The 2.2% 'AAA' credit loss is the lowest among peers due to a low WA default, driven by a comparatively low share of interest-only loans and a low WA debt-to-income ratio, and a high WA recovery rate, due to a large portion of NHG loans (69%) and the small share of loans secured by illiquid properties.

The cash flow valuation reduces the 'AAA' breakeven OC by 6.5% due to the high excess spread available in the programme. The mostly fixed-rate loans (83%) in the cover pool carry a higher interest rate until their reset date (WA 17 years) than the fixed-rate coupon payable on the bond, which will remain fixed in case of switching to pass-through. The difference in interest rate between assets and liabilities is high enough to result in sufficient excess spread even in a high prepayment scenario for the stressed present value of the assets to be higher than the present value of the liabilities.

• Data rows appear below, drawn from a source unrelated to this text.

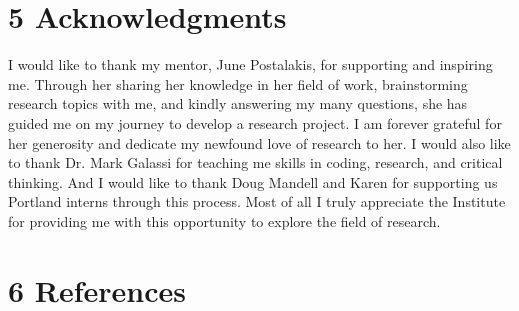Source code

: \documentclass[12pt]{article}
\begin{document}
\section*{5 Acknowledgments}
I would like to thank my mentor, June Postalakis, for supporting and inspiring me. Through her sharing her knowledge in her field of work, brainstorming research topics with me, and kindly answering my many questions, she has guided me on my journey to develop a research project. I am forever grateful for her generosity and dedicate my newfound love of research to her. I would also like to thank Dr. Mark Galassi for teaching me skills in coding, research, and critical thinking. And I would like to thank Doug Mandell and Karen for supporting us Portland interns through this process. Most of all I truly appreciate the Institute for providing me with this opportunity to explore the field of research.\\

\section*{6 References}
\nocite{*}
\printbibliography[heading=none]
\end{document}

The 'AAA' breakeven OC is further driven by the asset disposal loss component (10.3%), reflecting (i) the negative carry calculated in a high prepayment scenario; and (ii) the cushion between the model output and the legal minimum overcollateralisation level of 5%.

RATING SENSITIVITIES
The 'AAA' rating would be vulnerable to downgrade if any of the following occurs: (i) the IDR is downgraded by five or more notches to 'BB' or below; or (ii) the number of notches represented by the IDR uplift and the D-Cap is reduced to three or lower; or (iii) the AP that Fitch considers in its analysis increases above Fitch's 'AAA' breakeven level of 95.0%.

The Fitch breakeven AP for the covered bond rating will be affected, among others, by the profile of the cover assets relative to outstanding covered bonds, which can change over time, even in the absence of new issuance. Therefore the breakeven AP to maintain the covered bond rating cannot be assumed to remain stable over time.